After the district court denied Halliburton's motion to dismiss, plaintiffs sought class certification pursuant to Federal Rule of Civil Procedure 23. The district court found that all of the general requirements for class certification had been satisfied: the putative class was sufficiently numerous, there were common questions of law or fact, the claims of the putative class representatives were typical, and the putative class representatives would fairly and adequately protect the interests of the class. The district court declined to certify the class, however, because EPJ Fund failed to establish loss causation. The Fifth Circuit affirmed.

The Supreme Court reversed, rejecting the notion that loss causation has any bearing on class certification issues, including the element of commonality of questions of law or fact. The Court relied on its prior ruling in Basic v. Levinson,2 in which it held that proof of individualized reliance by each member of a proposed class is not required; if it were, individualized issues would overwhelm common issues, which effectively would prevent plaintiffs from proceeding with class actions. Instead, the Basic Court permitted plaintiffs to invoke a rebuttable presumption of reliance based on the fraud-on-the-market theory, under which "the market price of shares traded on well-developed markets reflects all publicly traded information, and, hence, any material misrepresentations." To invoke Basic's fraud-on-the-market theory and concomitant rebuttable presumption of reliance, courts require a plaintiff to demonstrate a baseline threshold that: (i) the alleged misrepresentations were publicly known; (ii) the stock traded in an efficient market; and (iii) the relevant transaction took place "between the time the misrepresentations were made and the time the truth was revealed."

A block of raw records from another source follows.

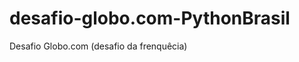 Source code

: desafio-globo.com-PythonBrasil
==============================

Desafio Globo.com (desafio da frenquêcia)
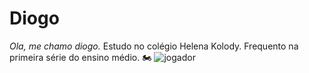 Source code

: # Diogo
*Ola, me chamo diogo.*
Estudo no colégio Helena Kolody.
Frequento na primeira série do ensino médio.
🏍️
![jogador](https://c.tenor.com/YS05rtOt28IAAAAC/tenor.gif)


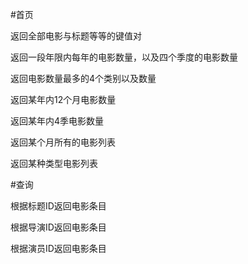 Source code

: #首页

返回全部电影与标题等等的键值对

返回一段年限内每年的电影数量，以及四个季度的电影数量


返回电影数量最多的4个类别以及数量

返回某年内12个月电影数量

返回某年内4季电影数量

返回某个月所有的电影列表

返回某种类型电影列表

#查询

根据标题ID返回电影条目

根据导演ID返回电影条目

根据演员ID返回电影条目


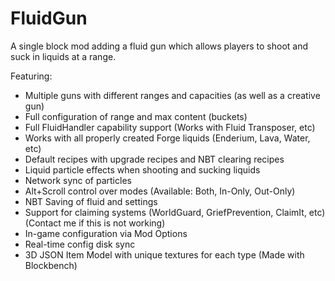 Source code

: # FluidGun
A single block mod adding a fluid gun which allows players to shoot and suck in liquids at a range. 

Featuring:
- Multiple guns with different ranges and capacities (as well as a creative gun)
- Full configuration of range and max content (buckets)
- Full FluidHandler capability support (Works with Fluid Transposer, etc)
- Works with all properly created Forge liquids (Enderium, Lava, Water, etc)
- Default recipes with upgrade recipes and NBT clearing recipes
- Liquid particle effects when shooting and sucking liquids
- Network sync of particles
- Alt+Scroll control over modes (Available: Both, In-Only, Out-Only)
- NBT Saving of fluid and settings
- Support for claiming systems (WorldGuard, GriefPrevention, ClaimIt, etc) (Contact me if this is not working)
- In-game configuration via Mod Options
- Real-time config disk sync
- 3D JSON Item Model with unique textures for each type (Made with Blockbench)
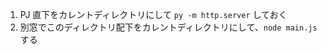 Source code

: 1. PJ 直下をカレントディレクトリにして `py -m http.server` しておく
2. 別窓でこのディレクトリ配下をカレントディレクトリにして、`node main.js` する
    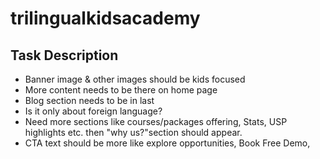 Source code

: # trilingualkidsacademy

## Task Description

- Banner image & other images should be kids focused
- More content needs to be there on home page
- Blog section needs to be in last
- Is it only about foreign language?
- Need more sections like courses/packages offering, Stats, USP highlights etc. then "why us?"section should appear.
- CTA text should be more like explore opportunities, Book Free Demo,
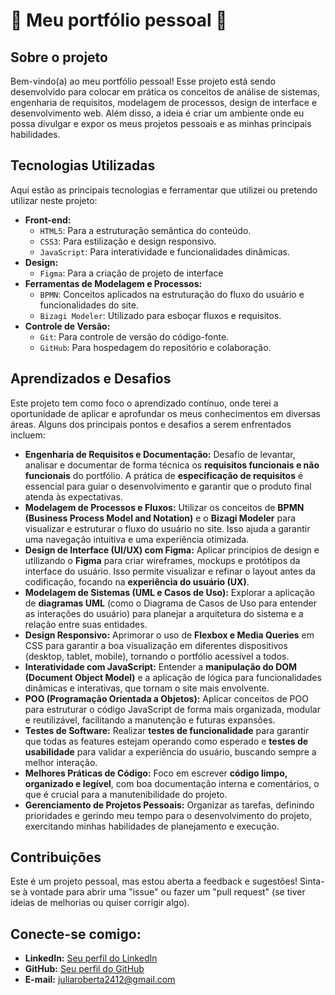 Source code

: # 🌟 Meu portfólio pessoal 🌟
## Sobre o projeto 
Bem-vindo(a) ao meu portfólio pessoal! Esse projeto está sendo desenvolvido para colocar em prática os conceitos de análise de sistemas, engenharia de requisitos, modelagem de processos, design de interface e desenvolvimento web. Além disso, a ideia é criar um ambiente onde eu possa divulgar e expor os meus projetos pessoais e as minhas principais habilidades.

## Tecnologias Utilizadas 

Aqui estão as principais tecnologias e ferramentar que utilizei ou pretendo utilizar neste projeto:

* **Front-end:**
    * `HTML5`: Para a estruturação semântica do conteúdo.
    * `CSS3`: Para estilização e design responsivo.
    * `JavaScript`: Para interatividade e funcionalidades dinâmicas.
* **Design:**
    * `Figma`: Para a criação de projeto de interface 
* **Ferramentas de Modelagem e Processos:**
    * `BPMN`: Conceitos aplicados na estruturação do fluxo do usuário e funcionalidades do site.
    * `Bizagi Modeler`: Utilizado para esboçar fluxos e requisitos.
* **Controle de Versão:**
    * `Git`: Para controle de versão do código-fonte.
    * `GitHub`: Para hospedagem do repositório e colaboração.

## Aprendizados e Desafios

Este projeto tem como foco o aprendizado contínuo, onde terei a oportunidade de aplicar e aprofundar os meus conhecimentos em diversas áreas. Alguns dos principais pontos e desafios a serem enfrentados incluem:

* **Engenharia de Requisitos e Documentação:** Desafio de levantar, analisar e documentar de forma técnica os **requisitos funcionais e não funcionais** do portfólio. A prática de **especificação de requisitos** é essencial para guiar o desenvolvimento e garantir que o produto final atenda às expectativas.
* **Modelagem de Processos e Fluxos:** Utilizar os conceitos de **BPMN (Business Process Model and Notation)** e o **Bizagi Modeler** para visualizar e estruturar o fluxo do usuário no site. Isso ajuda a garantir uma navegação intuitiva e uma experiência otimizada.
* **Design de Interface (UI/UX) com Figma:** Aplicar princípios de design e utilizando o **Figma** para criar wireframes, mockups e protótipos da interface do usuário. Isso permite visualizar e refinar o layout antes da codificação, focando na **experiência do usuário (UX)**.
* **Modelagem de Sistemas (UML e Casos de Uso):** Explorar a aplicação de **diagramas UML** (como o Diagrama de Casos de Uso para entender as interações do usuário) para planejar a arquitetura do sistema e a relação entre suas entidades.
* **Design Responsivo:** Aprimorar o uso de **Flexbox e Media Queries** em CSS para garantir a boa visualização em diferentes dispositivos (desktop, tablet, mobile), tornando o portfólio acessível a todos.
* **Interatividade com JavaScript:** Entender a **manipulação do DOM (Document Object Model)** e a aplicação de lógica para funcionalidades dinâmicas e interativas, que tornam o site mais envolvente.
* **POO (Programação Orientada a Objetos):** Aplicar conceitos de POO para estruturar o código JavaScript de forma mais organizada, modular e reutilizável, facilitando a manutenção e futuras expansões.
* **Testes de Software:** Realizar **testes de funcionalidade** para garantir que todas as features estejam operando como esperado e **testes de usabilidade** para validar a experiência do usuário, buscando sempre a melhor interação.
* **Melhores Práticas de Código:** Foco em escrever **código limpo, organizado e legível**, com boa documentação interna e comentários, o que é crucial para a manutenibilidade do projeto.
* **Gerenciamento de Projetos Pessoais:** Organizar as tarefas, definindo prioridades e gerindo meu tempo para o desenvolvimento do projeto, exercitando minhas habilidades de planejamento e execução.

## Contribuições

Este é um projeto pessoal, mas estou aberta a feedback e sugestões! Sinta-se à vontade para abrir uma "issue" ou fazer um "pull request" (se tiver ideias de melhorias ou quiser corrigir algo).

## Conecte-se comigo:

* **LinkedIn:** [Seu perfil do LinkedIn](https://www.linkedin.com/in/juliarobertasouza/)
* **GitHub:** [Seu perfil do GitHub](https://github.com/juliarobertasa)
* **E-mail:** juliaroberta2412@gmail.com

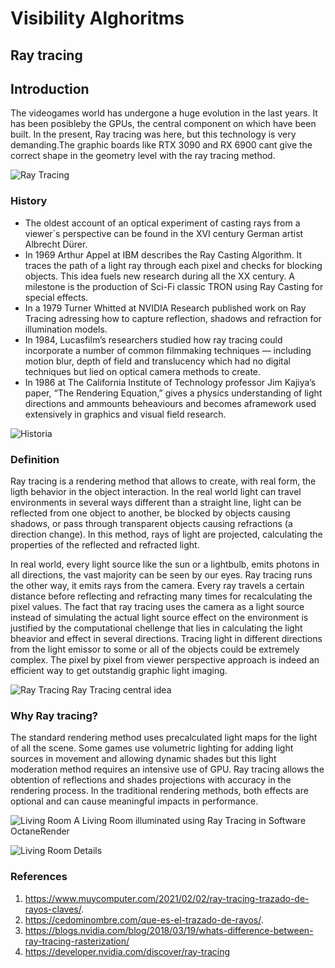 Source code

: # Visibility Alghoritms

## Ray tracing

## Introduction
The videogames world has undergone a huge evolution in the last years. It has been posibleby the GPUs, the central component on which have been built.
In the present, Ray tracing was here, but this technology is very demanding.The graphic boards like RTX 3090 and RX 6900 cant give the correct shape in the geometry level with the ray tracing method.

![Ray Tracing](/vc/sketches/gameRT.jpg)

 ### History
  *  The oldest account of an optical experiment of casting rays from a viewer`s perspective can be found in the XVI century German artist Albrecht Dürer.
  *  In 1969 Arthur Appel at IBM  describes the Ray Casting Algorithm. It traces the path of a light ray through each pixel and checks for blocking objects. This idea fuels new research during all the XX century. A milestone is the production of Sci-Fi classic TRON using Ray Casting for special effects.
  *  In a 1979 Turner Whitted at NVIDIA Research published work on Ray Tracing adressing how to capture reflection, shadows and refraction for illumination models.
  *  In 1984, Lucasfilm’s researchers studied how ray tracing could incorporate a number of common filmmaking techniques — including motion blur, depth of field and translucency which had no digital techniques but lied on optical camera methods to create.
  *  In 1986 at The California Institute of Technology professor Jim Kajiya’s paper, “The Rendering Equation,” gives a physics understanding of light directions and ammounts beheaviours and becomes aframework used extensively in graphics and visual field research.
  
![Historia](/vc/sketches/HistoriaRT.jpg)


### Definition
Ray tracing is a rendering method that allows to create, with real form, the ligth behavior in the object interaction. In the real world light can travel environments in several ways different than a straight line, light can be reflected from one object to another, be blocked by objects causing shadows, or pass through transparent objects causing refractions (a direction change). In this method, rays of light are projected, calculating the properties of the reflected and refracted light.

In real world, every light source like the sun or a lightbulb, emits photons in all directions, the vast majority can be seen by our eyes. Ray tracing runs the other way, it emits rays from the camera. Every ray travels a certain distance before reflecting and refracting many times for recalculating the pixel values. The fact that ray tracing uses the camera as a light source instead of simulating the actual light source effect on the environment is justified by the computational chellenge that lies in calculating the light bheavior and effect in several directions. Tracing light in different directions from the light emissor to some or all of the objects could be extremely complex. The pixel by pixel from viewer perspective approach is indeed an efficient way to get outstandig graphic light imaging.



![Ray Tracing](/vc/sketches/RT.jpg)
Ray Tracing central idea




### Why Ray tracing?
The standard rendering method uses precalculated light maps for the light of all the scene. Some games use volumetric lighting for adding light sources in movement and allowing dynamic shades but this light moderation method requires an intensive use of GPU. Ray tracing allows the obtention of reflections and shades projections with accuracy in the rendering process. In the traditional rendering methods, both effects are optional and can cause meaningful impacts in performance.  


![Living Room](/vc/sketches/LivingRoom.jpg)
A Living Room illuminated using Ray Tracing in Software OctaneRender


![Living Room](/vc/sketches/LivingRoomRT.jpg)
Details


### References
1. https://www.muycomputer.com/2021/02/02/ray-tracing-trazado-de-rayos-claves/.
2. https://cedominombre.com/que-es-el-trazado-de-rayos/.
3. https://blogs.nvidia.com/blog/2018/03/19/whats-difference-between-ray-tracing-rasterization/
4. https://developer.nvidia.com/discover/ray-tracing
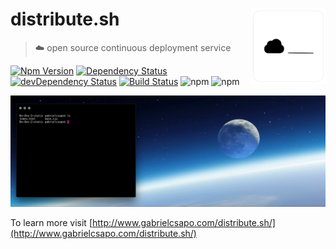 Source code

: # distribute.sh <img align="right" src="docs/logo.png" width="120">

> ☁️ open source continuous deployment service

[![Npm Version](https://img.shields.io/npm/v/distribute.sh.svg)](https://www.npmjs.com/package/distribute.sh)
[![Dependency Status](https://david-dm.org/gabrielcsapo/distribute.sh.svg)](https://david-dm.org/gabrielcsapo/distribute.sh)
[![devDependency Status](https://david-dm.org/gabrielcsapo/distribute.sh/dev-status.svg)](https://david-dm.org/gabrielcsapo/distribute.sh#info=devDependencies)
[![Build Status](https://travis-ci.org/gabrielcsapo/distribute.sh.svg?branch=master)](https://travis-ci.org/gabrielcsapo/distribute.sh)
![npm](https://img.shields.io/npm/dt/distribute.sh.svg)
![npm](https://img.shields.io/npm/dm/distribute.sh.svg)

![example](./docs/example.gif)

To learn more visit [http://www.gabrielcsapo.com/distribute.sh/](http://www.gabrielcsapo.com/distribute.sh/)

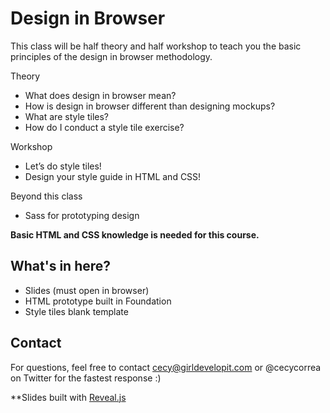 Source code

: # Design in Browser

This class will be half theory and half workshop to teach you the basic principles of the design in browser methodology.

Theory 
* What does design in browser mean? 
* How is design in browser different than designing mockups? 
* What are style tiles? 
* How do I conduct a style tile exercise?

Workshop 
* Let’s do style tiles! 
* Design your style guide in HTML and CSS!

Beyond this class 
* Sass for prototyping design

**Basic HTML and CSS knowledge is needed for this course.**

## What's in here?

* Slides (must open in browser)
* HTML prototype built in Foundation
* Style tiles blank template

## Contact

For questions, feel free to contact cecy@girldevelopit.com or @cecycorrea on Twitter for the fastest response :)

**Slides built with [Reveal.js](http://lab.hakim.se/reveal-js)
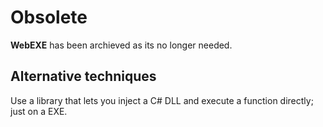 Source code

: # Obsolete
**WebEXE** has been archieved as its no longer needed.
## Alternative techniques
Use a library that lets you inject a C# DLL and execute a function directly; just on a EXE.
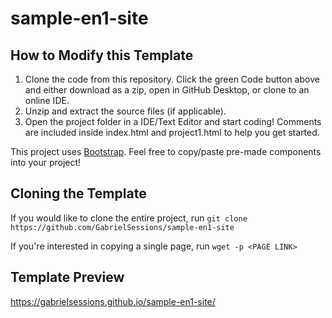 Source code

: # sample-en1-site
## How to Modify this Template
1. Clone the code from this repository. Click the green Code button above and either download as a zip, open in GitHub Desktop, or clone to an online IDE.
2. Unzip and extract the source files (if applicable).
3. Open the project folder in a IDE/Text Editor and start coding! Comments are included inside index.html and project1.html to help you get started.

This project uses [Bootstrap](https://getbootstrap.com/). Feel free to copy/paste pre-made components into your project!

## Cloning the Template
If you would like to clone the entire project, run `git clone https://github.com/GabrielSessions/sample-en1-site`

If you're interested in copying a single page, run `wget -p <PAGE LINK>`

## Template Preview
https://gabrielsessions.github.io/sample-en1-site/
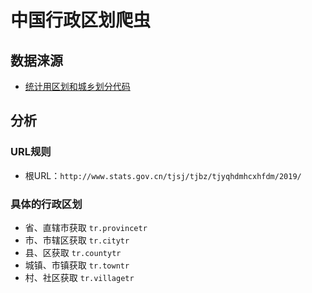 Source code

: # 中国行政区划爬虫

## 数据涞源

- [统计用区划和城乡划分代码](http://www.stats.gov.cn/tjsj/tjbz/tjyqhdmhcxhfdm/)

## 分析

### URL规则

- 根URL：`http://www.stats.gov.cn/tjsj/tjbz/tjyqhdmhcxhfdm/2019/`

### 具体的行政区划

- 省、直辖市获取
`tr.provincetr`
- 市、市辖区获取
`tr.citytr`
- 县、区获取
`tr.countytr`
- 城镇、市镇获取
`tr.towntr`
- 村、社区获取
`tr.villagetr` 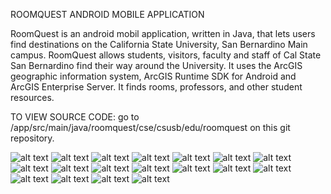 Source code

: ROOMQUEST ANDROID MOBILE APPLICATION

RoomQuest is an android mobil application, written in Java, that lets users find destinations on the California State University, San Bernardino Main campus. RoomQuest allows students, visitors, faculty and staff of Cal State San Bernardino find their way around the University. It uses the ArcGIS geographic information system, ArcGIS Runtime SDK for Android and ArcGIS Enterprise Server. It finds rooms, professors, and other student resources.



TO VIEW SOURCE CODE: 
go to /app/src/main/java/roomquest/cse/csusb/edu/roomquest on this git repository.

![alt text](Project_Pictures/splash_screen.png)
![alt text](Project_Pictures/search.png)
![alt text](Project_Pictures/search2.png)
![alt text](Project_Pictures/bldg_collegeofEducation.png)
![alt text](Project_Pictures/bldg_jackBrown.png)
![alt text](Project_Pictures/bldg_universityHall.png)
![alt text](Project_Pictures/bldg_universityHall2.png)
![alt text](Project_Pictures/campus.png)
![alt text](Project_Pictures/campus2.png)
![alt text](Project_Pictures/grid_menu.png)
![alt text](Project_Pictures/ic_launcher.png)
![alt text](Project_Pictures/icon_Dining.png)
![alt text](Project_Pictures/icon_disabilityParkings.png)
![alt text](Project_Pictures/icon_emergencyPhones.png)
![alt text](Project_Pictures/icon_parkingPermitsDispensers.png)
![alt text](Project_Pictures/icon_restrooms.png)
![alt text](Project_Pictures/icons_bikeRacks.png)
![alt text](Project_Pictures/location_access.png)


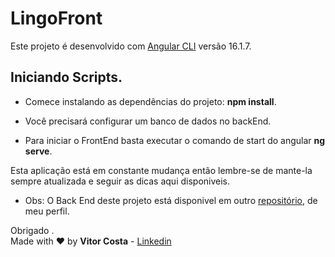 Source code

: # LingoFront

Este projeto é desenvolvido com [Angular CLI](https://github.com/angular/angular-cli) versão 16.1.7.

## Iniciando Scripts.

* Comece instalando as dependências do projeto: **npm install**.

* Você precisará configurar um banco de dados no backEnd.

* Para iniciar o FrontEnd basta executar o comando de start do angular **ng serve**.

Esta aplicação está em constante mudança então lembre-se de mante-la sempre atualizada e seguir as dicas aqui disponiveis.

* Obs: O Back End deste projeto está disponivel em outro [repositório](https://github.com/VitorCostaTI/BackRoom), de meu perfil.

Obrigado .\
Made with :heart: by **Vitor Costa** - [Linkedin](https://www.linkedin.com/in/vitor-costa-10566b22a/)
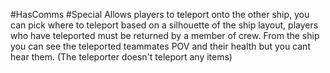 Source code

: #HasComms #Special
Allows players to teleport onto the other ship, you can pick where to teleport based on a silhouette of the ship layout, players who have teleported must be returned by a member of crew. From the ship you can see the teleported teammates POV and their health but you cant hear them.
(The teleporter doesn't teleport any items) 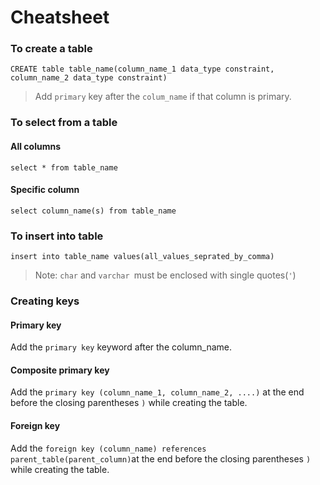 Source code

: # Cheatsheet



### To create a table

`CREATE table table_name(column_name_1 data_type constraint, column_name_2 data_type constraint)`&#x20;

> &#x20;Add `primary` key after the `colum_name` if that column is primary.



### To select from a table

#### All columns

`select * from table_name`

#### Specific column

`select column_name(s) from table_name`



### To insert into table

`insert into table_name values(all_values_seprated_by_comma)`

> Note: `char` and `varchar `must be enclosed with single quotes(`'`)



### Creating keys

#### Primary key

Add the `primary key` keyword after the column\_name.

#### Composite primary key

Add the `primary key (column_name_1, column_name_2, ....)` at the end before the closing parentheses `)` while creating the table.

#### Foreign key

Add the `foreign key (column_name) references parent_table(parent_column)`at the end before the closing parentheses `)` while creating the table.

#### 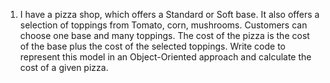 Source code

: 1. I have a pizza shop, which offers a Standard or Soft base. It also offers a selection of toppings from Tomato, corn,
   mushrooms. Customers can choose one base and many toppings. The cost of the pizza is the cost of the base plus the
   cost of the selected toppings.
   Write code to represent this model in an Object-Oriented approach and calculate the cost of a given pizza. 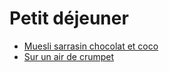 # Petit déjeuner

- [Muesli sarrasin chocolat et coco](Muesli-sarrasin-chocolat-et-coco.md)
- [Sur un air de crumpet](Sur-un-air-de-crumpet.md)
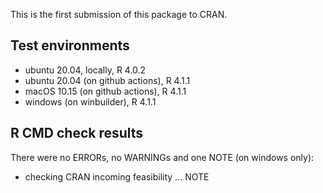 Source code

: This is the first submission of this package to CRAN.

## Test environments
* ubuntu 20.04, locally, R 4.0.2
* ubuntu 20.04 (on github actions), R 4.1.1 
* macOS 10.15 (on github actions), R 4.1.1
* windows (on winbuilder), R 4.1.1

## R CMD check results
There were no ERRORs, no WARNINGs and one NOTE (on windows only):

* checking CRAN incoming feasibility ... NOTE
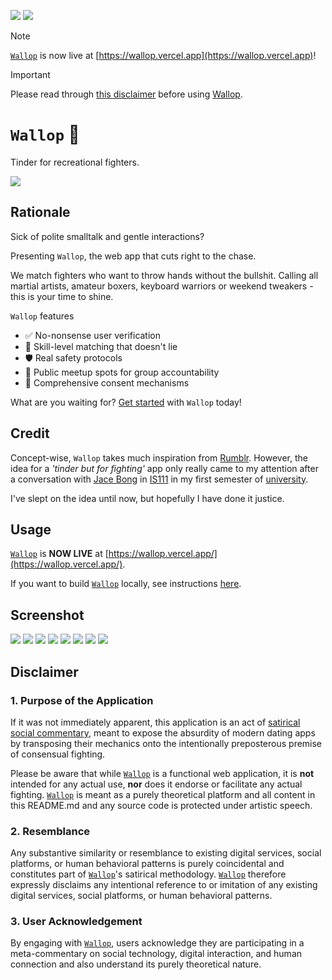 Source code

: [![](https://img.shields.io/badge/wallop_1.0.0-up-green)](https://github.com/gongahkia/imaya/releases/tag/1.0.0) 
[![](https://img.shields.io/badge/wallop_2.0.0-up-green)](https://github.com/gongahkia/imaya/releases/tag/2.0.0) 

> [!NOTE]  
> [`Wallop`](https://github.com/gongahkia/wallop) is now live at [https://wallop.vercel.app](https://wallop.vercel.app)!
  
> [!IMPORTANT]  
> Please read through [this disclaimer](#disclaimer) before using [Wallop](https://github.com/gongahkia/wallop).

# `Wallop` 🥊

Tinder for recreational fighters.

![](./asset/logo/careful.gif)

## Rationale

Sick of polite smalltalk and gentle interactions? 

Presenting `Wallop`, the web app that cuts right to the chase. 
  
We match fighters who want to throw hands without the bullshit. Calling all martial artists, amateur boxers, keyboard warriors or weekend tweakers - this is your time to shine.

`Wallop` features

* ✅ No-nonsense user verification
* 🥋 Skill-level matching that doesn't lie
* 🛡️ Real safety protocols
* 📍 Public meetup spots for group accountability
* 🤝 Comprehensive consent mechanisms

What are you waiting for? [Get started](#usage) with `Wallop` today!

## Credit

Concept-wise, `Wallop` takes much inspiration from [Rumblr](https://rumblr.webflow.io/). However, the idea for a *'tinder but for fighting'* app only really came to my attention after a conversation with [Jace Bong](https://www.linkedin.com/in/jace-bong-%F0%9F%91%BE-42b3841b1/?originalSubdomain=sg) in [IS111](https://www.reddit.com/r/SMU_Singapore/comments/14bouko/smu_is_tough_modules_and_is111/?rdt=39799) in my first semester of [university](https://www.smu.edu.sg/).

I've slept on the idea until now, but hopefully I have done it justice.

## Usage

[`Wallop`](https://github.com/gongahkia/wallop) is **NOW LIVE** at [https://wallop.vercel.app/](https://wallop.vercel.app/).

If you want to build [`Wallop`](https://github.com/gongahkia/wallop) locally, see instructions [here](./src/README.md).

## Screenshot

![](./asset/reference/screenshot-1.png)
![](./asset/reference/screenshot-4.png)
![](./asset/reference/screenshot-5.png)
![](./asset/reference/screenshot-6.png)
![](./asset/reference/screenshot-7.png)
![](./asset/reference/screenshot-8.png)
![](./asset/reference/screenshot-2.png)
![](./asset/reference/screenshot-3.png)

## Disclaimer

### 1. Purpose of the Application

If it was not immediately apparent, this application is an act of [satirical](https://dictionary.cambridge.org/dictionary/english/satirical) [social commentary](https://dictionary.cambridge.org/dictionary/english/social-commentary), meant to expose the absurdity of modern dating apps by transposing their mechanics onto the intentionally preposterous premise of consensual fighting.  
  
Please be aware that while [`Wallop`](https://github.com/gongahkia/wallop) is a functional web application, it is **not** intended for any actual use, **nor** does it endorse or facilitate any actual fighting. [`Wallop`](https://github.com/gongahkia/wallop) is meant as a purely theoretical platform and all content in this README.md and any source code is protected under artistic speech.

### 2. Resemblance

Any substantive similarity or resemblance to existing digital services, social platforms, or human behavioral patterns is purely coincidental and constitutes part of [`Wallop`](https://github.com/gongahkia/wallop)'s satirical methodology. [`Wallop`](https://github.com/gongahkia/wallop) therefore expressly disclaims any intentional reference to or imitation of any existing digital services, social platforms, or human behavioral patterns. 

### 3. User Acknowledgement

By engaging with [`Wallop`](https://github.com/gongahkia/wallop), users acknowledge they are participating in a meta-commentary on social technology, digital interaction, and human connection and also understand its purely theoretical nature.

The Fifth Circuit added a fourth element by requiring EPJ Fund to establish loss causation. The Supreme Court held that the Fifth Circuit's loss causation requirement was "not justified by Basic or its logic." Specifically, loss causation requires a plaintiff to show that a misrepresentation caused a subsequent economic loss. By contrast, the fundamental premise of Basic is that an investor presumptively relied on the misrepresentation as long as it is reflected in the market price at the time of the transaction. As the Court explained, "[t]he fact that a subsequent loss may have been caused by factors other than the revelation of a misrepresentation has nothing to do with whether an investor relied on the misrepresentation in the first place, either directly or presumptively through the fraud-on-the-market theory." Therefore, the Court concluded, because loss causation is not necessary to establish the efficient market predicate to the fraud-on-the-market theory, it need not be proven at the class certification stage, though it is still a required element of proof at trial in any federal securities fraud case. Notably, Halliburton argued that the Fifth Circuit's holding should be interpreted not as requiring proof of "loss causation" at the class certification stage, but of "price impact," i.e., whether the alleged misrepresentations affected the market price in the first place. The Court disagreed with that reading and declined to address the issue.

This case precludes courts from imposing a greater burden on class action plaintiffs by requiring them to prove the essential element of loss causation at the class certification stage of the proceedings. The decision thus reaffirms that although public companies cannot ultimately be liable for securities fraud absent proof of loss causation, they may still be subjected to a class action even if investors cannot yet prove that the company's alleged misstatements directly caused their investment loss. It does, however, leave open the possibility that a court could deny class certification based on the lack of proof that alleged misrepresentations impacted the price of the company's stock.